Having a lazy morning feels good.

Bed for me soon.
taratemima: (Default)
I felt this odd antsiness all day, then this evening, numbness.

I went to a bris, but forgot about helping people move. There is a lot more to talk about, but I am feeling uncomfortable. I am thinking of my life so far too, and feeling like I've been numb or with uncompleted plans.

I am wondering when I will unfreeze.
taratemima: (Default)
If that survey that has been going around was built to aggregate personal information, shouldn't it be able to handle more than 200? Oh well, I have no idea whether to chalk it to amusement gone awry or bad stuff.

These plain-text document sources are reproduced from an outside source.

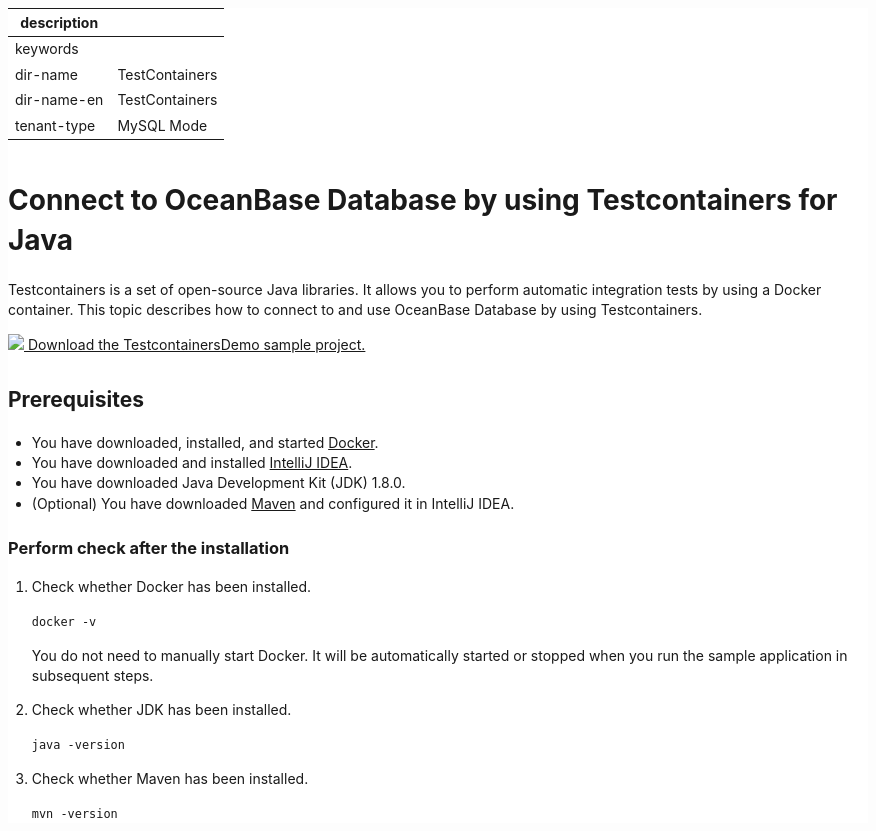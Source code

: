 | description ||
|---|---|
| keywords ||
| dir-name | TestContainers |
| dir-name-en | TestContainers |
| tenant-type | MySQL Mode |

# Connect to OceanBase Database by using Testcontainers for Java

Testcontainers is a set of open-source Java libraries. It allows you to perform automatic integration tests by using a Docker container.
This topic describes how to connect to and use OceanBase Database by using Testcontainers.

<div role="videolist">
      <a role='link' href='https://obbusiness-private.oss-cn-shanghai.aliyuncs.com/doc/img/observer-enterprise/V4.3.0/develop/demo/java/testcontainers/TestcontainersDemo.zip'>
          <img src='https://obbusiness-private.oss-cn-shanghai.aliyuncs.com/doc/img/observer-enterprise/V4.2.0/3.develop/demo22x22.png'/>
          Download the TestcontainersDemo sample project.
      </a>
</div>

## Prerequisites

* You have downloaded, installed, and started [Docker](https://docs.docker.com/get-docker/).
* You have downloaded and installed [IntelliJ IDEA](https://www.jetbrains.com/idea/).
* You have downloaded Java Development Kit (JDK) 1.8.0.
* (Optional) You have downloaded [Maven](https://maven.apache.org/download.cgi) and configured it in IntelliJ IDEA.

### Perform check after the installation

1. Check whether Docker has been installed.

   ```shell
   docker -v
   ```

   You do not need to manually start Docker. It will be automatically started or stopped when you run the sample application in subsequent steps.

2. Check whether JDK has been installed.

   ```shell
   java -version
   ```

3. Check whether Maven has been installed.

   ```shell
   mvn -version
   ```
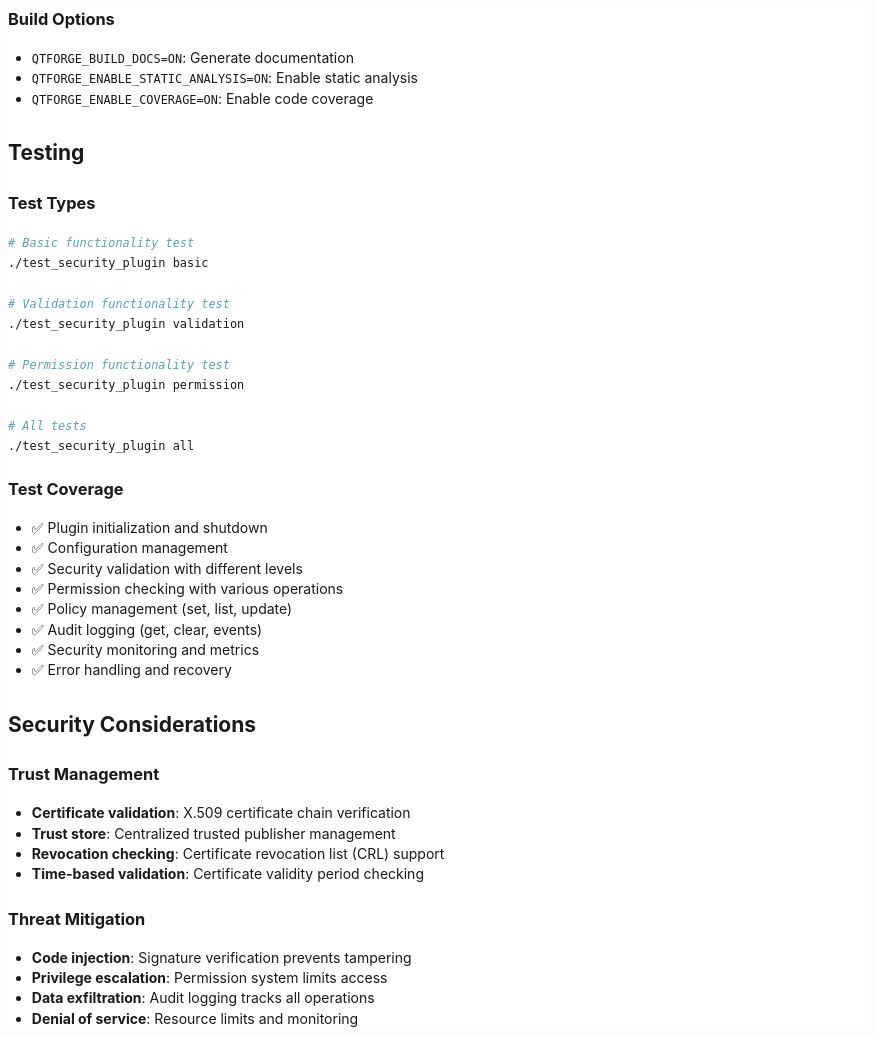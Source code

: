### Build Options

- `QTFORGE_BUILD_DOCS=ON`: Generate documentation
- `QTFORGE_ENABLE_STATIC_ANALYSIS=ON`: Enable static analysis
- `QTFORGE_ENABLE_COVERAGE=ON`: Enable code coverage

## Testing

### Test Types

```bash
# Basic functionality test
./test_security_plugin basic

# Validation functionality test
./test_security_plugin validation

# Permission functionality test
./test_security_plugin permission

# All tests
./test_security_plugin all
```

### Test Coverage

- ✅ Plugin initialization and shutdown
- ✅ Configuration management
- ✅ Security validation with different levels
- ✅ Permission checking with various operations
- ✅ Policy management (set, list, update)
- ✅ Audit logging (get, clear, events)
- ✅ Security monitoring and metrics
- ✅ Error handling and recovery

## Security Considerations

### Trust Management

- **Certificate validation**: X.509 certificate chain verification
- **Trust store**: Centralized trusted publisher management
- **Revocation checking**: Certificate revocation list (CRL) support
- **Time-based validation**: Certificate validity period checking

### Threat Mitigation

- **Code injection**: Signature verification prevents tampering
- **Privilege escalation**: Permission system limits access
- **Data exfiltration**: Audit logging tracks all operations
- **Denial of service**: Resource limits and monitoring

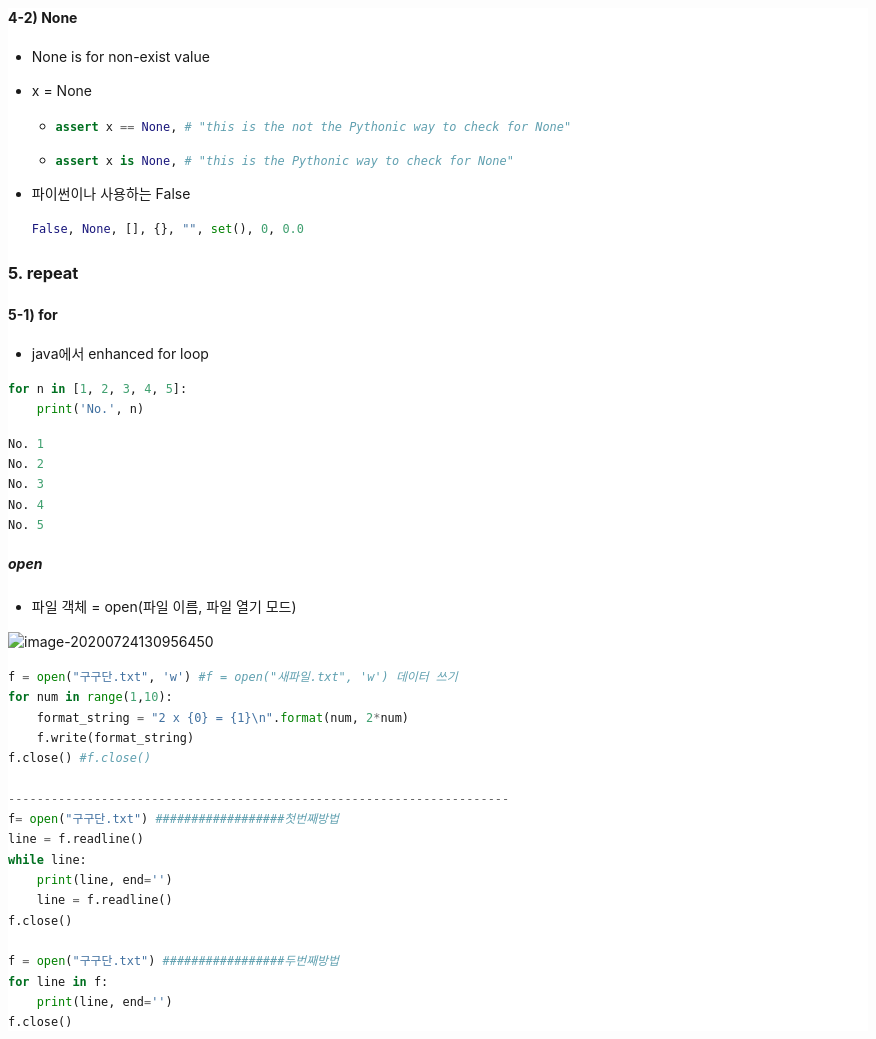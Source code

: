 

#### 4-2) None

- None is for non-exist value

- x = None

  - ```python
    assert x == None, # "this is the not the Pythonic way to check for None"
    ```

  - ```python
    assert x is None, # "this is the Pythonic way to check for None"
    ```

- 파이썬이나 사용하는 False

  ```python
  False, None, [], {}, "", set(), 0, 0.0
  ```

### 5. repeat

#### 5-1) for

- java에서 enhanced for loop 

```python
for n in [1, 2, 3, 4, 5]:
    print('No.', n)
```

```python
No. 1
No. 2
No. 3
No. 4
No. 5
```

##### open

- 파일 객체 = open(파일 이름, 파일 열기 모드)

![image-20200724130956450](C:\Users\bitr48\AppData\Roaming\Typora\typora-user-images\image-20200724130956450.png)

```python
f = open("구구단.txt", 'w') #f = open("새파일.txt", 'w') 데이터 쓰기
for num in range(1,10):
    format_string = "2 x {0} = {1}\n".format(num, 2*num)
    f.write(format_string)
f.close() #f.close()

----------------------------------------------------------------------
f= open("구구단.txt") ##################첫번째방법
line = f.readline()
while line:
    print(line, end='')
    line = f.readline()
f.close()

f = open("구구단.txt") #################두번째방법
for line in f:
    print(line, end='')
f.close()
```
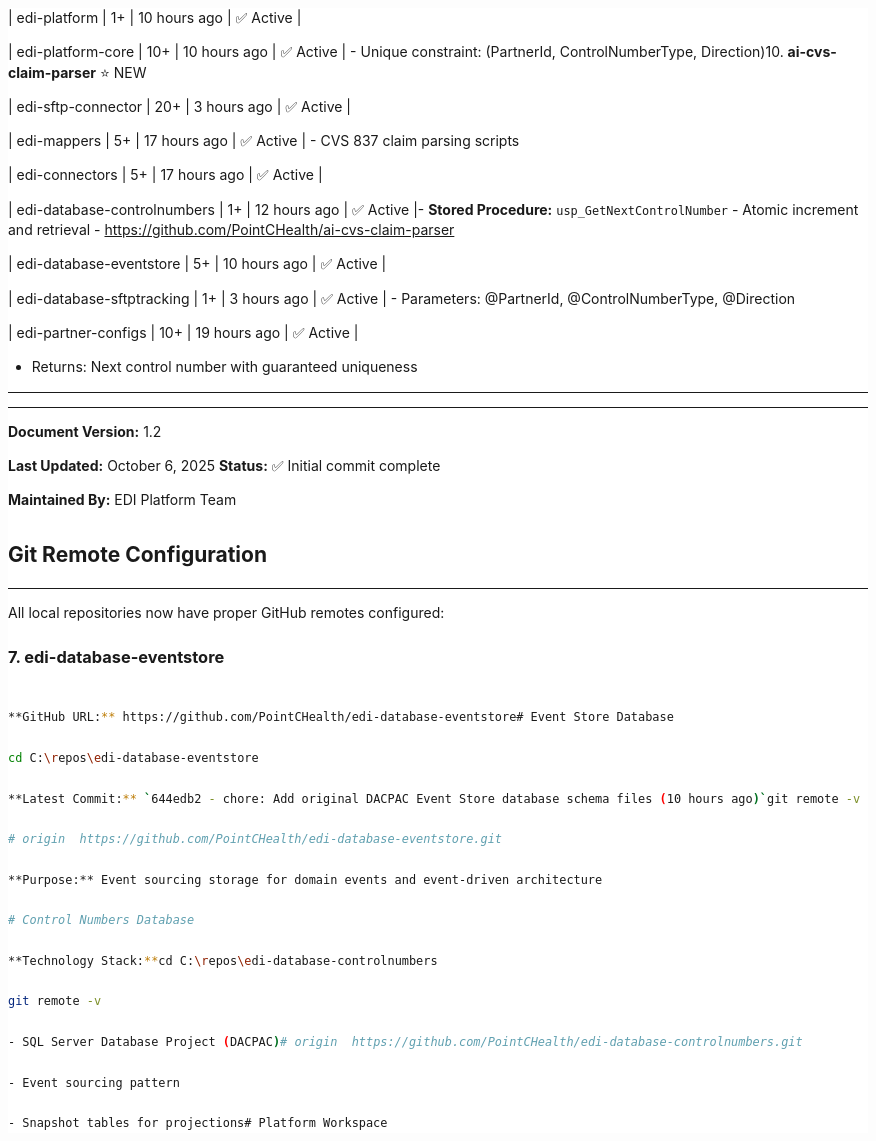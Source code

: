 | edi-platform | 1+ | 10 hours ago | ✅ Active |

| edi-platform-core | 10+ | 10 hours ago | ✅ Active |  - Unique constraint: (PartnerId, ControlNumberType, Direction)10. **ai-cvs-claim-parser** ⭐ NEW

| edi-sftp-connector | 20+ | 3 hours ago | ✅ Active |

| edi-mappers | 5+ | 17 hours ago | ✅ Active |      - CVS 837 claim parsing scripts

| edi-connectors | 5+ | 17 hours ago | ✅ Active |

| edi-database-controlnumbers | 1+ | 12 hours ago | ✅ Active |- **Stored Procedure:** `usp_GetNextControlNumber` - Atomic increment and retrieval    - https://github.com/PointCHealth/ai-cvs-claim-parser

| edi-database-eventstore | 5+ | 10 hours ago | ✅ Active |

| edi-database-sftptracking | 1+ | 3 hours ago | ✅ Active |  - Parameters: @PartnerId, @ControlNumberType, @Direction

| edi-partner-configs | 10+ | 19 hours ago | ✅ Active |

  - Returns: Next control number with guaranteed uniqueness

---

---

**Document Version:** 1.2  

**Last Updated:** October 6, 2025  **Status:** ✅ Initial commit complete

**Maintained By:** EDI Platform Team

## Git Remote Configuration

---

All local repositories now have proper GitHub remotes configured:

### 7. edi-database-eventstore

```bash

**GitHub URL:** https://github.com/PointCHealth/edi-database-eventstore# Event Store Database

cd C:\repos\edi-database-eventstore

**Latest Commit:** `644edb2 - chore: Add original DACPAC Event Store database schema files (10 hours ago)`git remote -v

# origin  https://github.com/PointCHealth/edi-database-eventstore.git

**Purpose:** Event sourcing storage for domain events and event-driven architecture

# Control Numbers Database

**Technology Stack:**cd C:\repos\edi-database-controlnumbers

git remote -v

- SQL Server Database Project (DACPAC)# origin  https://github.com/PointCHealth/edi-database-controlnumbers.git

- Event sourcing pattern

- Snapshot tables for projections# Platform Workspace

```
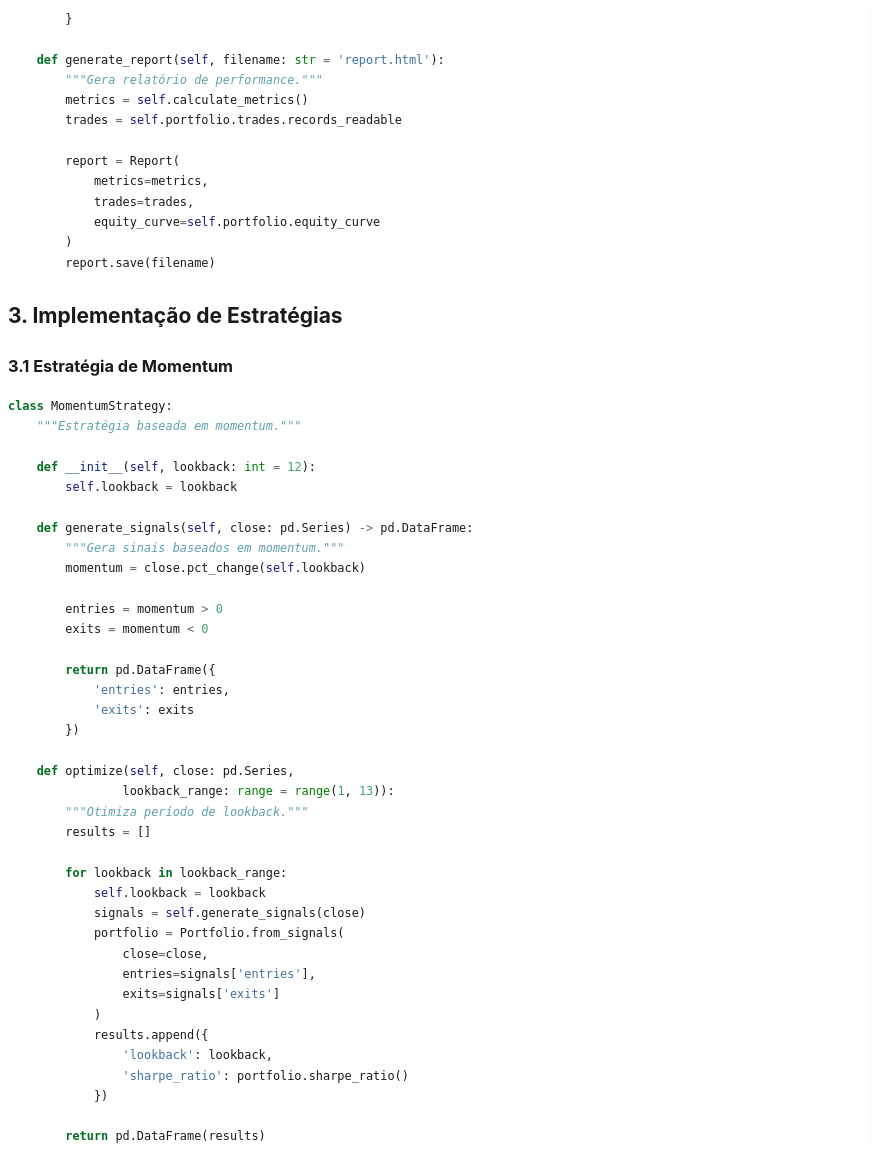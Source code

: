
 ```python
        }
        
    def generate_report(self, filename: str = 'report.html'):
        """Gera relatório de performance."""
        metrics = self.calculate_metrics()
        trades = self.portfolio.trades.records_readable
        
        report = Report(
            metrics=metrics,
            trades=trades,
            equity_curve=self.portfolio.equity_curve
        )
        report.save(filename)
```

## 3. Implementação de Estratégias

### 3.1 Estratégia de Momentum
```python
class MomentumStrategy:
    """Estratégia baseada em momentum."""
    
    def __init__(self, lookback: int = 12):
        self.lookback = lookback
        
    def generate_signals(self, close: pd.Series) -> pd.DataFrame:
        """Gera sinais baseados em momentum."""
        momentum = close.pct_change(self.lookback)
        
        entries = momentum > 0
        exits = momentum < 0
        
        return pd.DataFrame({
            'entries': entries,
            'exits': exits
        })
        
    def optimize(self, close: pd.Series,
                lookback_range: range = range(1, 13)):
        """Otimiza período de lookback."""
        results = []
        
        for lookback in lookback_range:
            self.lookback = lookback
            signals = self.generate_signals(close)
            portfolio = Portfolio.from_signals(
                close=close,
                entries=signals['entries'],
                exits=signals['exits']
            )
            results.append({
                'lookback': lookback,
                'sharpe_ratio': portfolio.sharpe_ratio()
            })
            
        return pd.DataFrame(results)
```
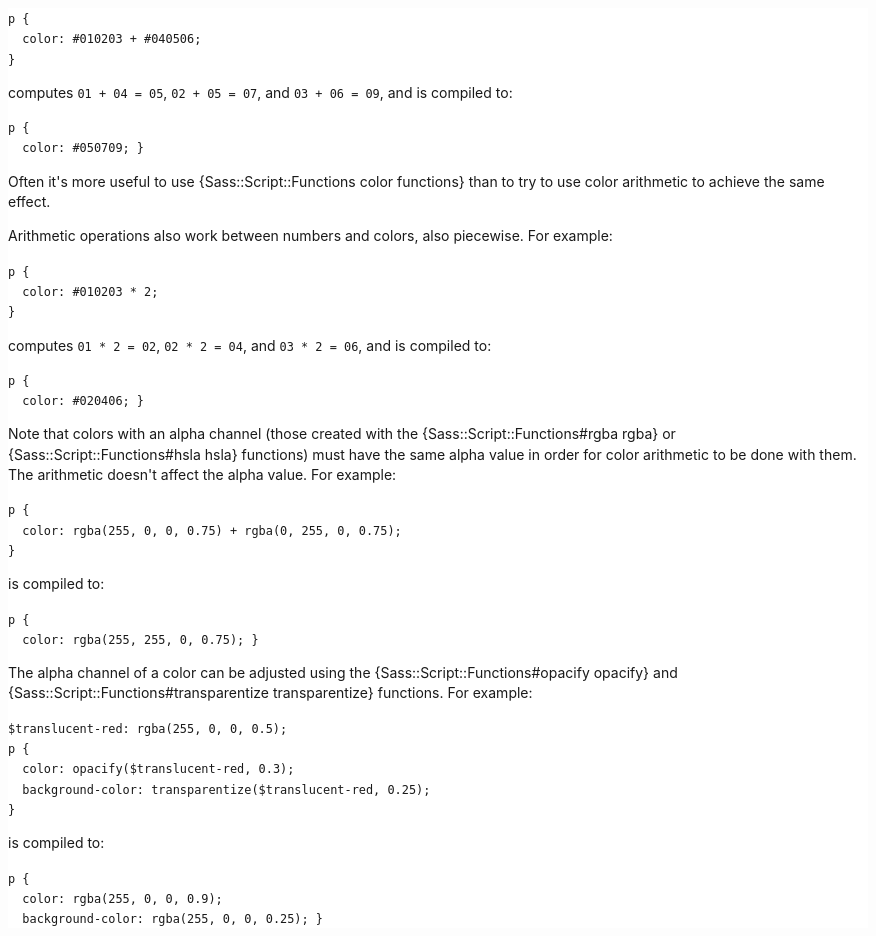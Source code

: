     p {
      color: #010203 + #040506;
    }

computes `01 + 04 = 05`, `02 + 05 = 07`, and `03 + 06 = 09`,
and is compiled to:

    p {
      color: #050709; }

Often it's more useful to use {Sass::Script::Functions color functions}
than to try to use color arithmetic to achieve the same effect.

Arithmetic operations also work between numbers and colors,
also piecewise.
For example:

    p {
      color: #010203 * 2;
    }

computes `01 * 2 = 02`, `02 * 2 = 04`, and `03 * 2 = 06`,
and is compiled to:

    p {
      color: #020406; }

Note that colors with an alpha channel
(those created with the {Sass::Script::Functions#rgba rgba}
or {Sass::Script::Functions#hsla hsla} functions)
must have the same alpha value in order for color arithmetic
to be done with them.
The arithmetic doesn't affect the alpha value.
For example:

    p {
      color: rgba(255, 0, 0, 0.75) + rgba(0, 255, 0, 0.75);
    }

is compiled to:

    p {
      color: rgba(255, 255, 0, 0.75); }

The alpha channel of a color can be adjusted using the
{Sass::Script::Functions#opacify opacify} and
{Sass::Script::Functions#transparentize transparentize} functions.
For example:

    $translucent-red: rgba(255, 0, 0, 0.5);
    p {
      color: opacify($translucent-red, 0.3);
      background-color: transparentize($translucent-red, 0.25);
    }

is compiled to:

    p {
      color: rgba(255, 0, 0, 0.9);
      background-color: rgba(255, 0, 0, 0.25); }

Anyway, I had a job interview, and it seemed to go OK. I saw my sister at the restaurant she works at, then I went to see the Aquarium. I felt something like reverence when I saw the Atlantic sea turtle, but everyone was watching for the sharks. Feh. Not that the sharks weren't impressive, but there was a nurse shark (really more of garbage eater) and sand tiger shark (which went on his merry way). I looked at an Amazon exhibit and saw an anaconda hiding through the water. Plus, penguins.
taratemima: (Default)
I went to the MFA with [livejournal.com profile] bikergeek. It was nice, despite it being very humid.

I'm almost sorry for this vacation to end.

However, there are some folks I missed seeing through no fault of their own.

There were some places I did not get a chance to visit: Forest Hills Cementery and Museum of Science. I'll see what I can do.
taratemima: (Default)
I worked out a five year plan. Part of involves me earning an extra $91.12 per month so I can save for an apartment and a semester of non-matriculated classes.

I danced at the 80s dance, sweated a lot, and didn't care.
taratemima: (Default)
I missed the phone interview for the linguist position again.

I spent time with one more person I've been out of touch with. Spent most of the day with him. Spent some of it napping. It was OK with him--he was napping too.

Indian appetizers and mango lassis are good.

I do wish I could catch up with my writer's group. Maybe when I have something to write about.

I got a letter saying that I didn't meet the qualifications for an entry level technical writer position. That bummed me out, even if it was medical equipment, something I had limited experience in.

Now, what will I do tomorrow?
taratemima: (Default)
Two rejections for job applications.

One extraction scheduled.

One nice dinner.

One long-delayed OPN.

One suggestion to look for jobs in New Hampshire.

One attempted telephone interview while I was at the dentist.

One embarrassing reality TV series with the sound off.

One realization that I don't want to see anything in theaters. OK, Fantastic Four. Or Lords of Dogtown if I get in the mood for 'stuff about California subculture.'

Good news is that more local people want to play Unknown Armies than I thought. Bad news is they seem to think they have to play it before next week. No, really, I can play any weekend if needed. No, seriously.

And 'only' 19 minutes of walking. OK, I walked more, but I didn't count how long or how much. Ah well.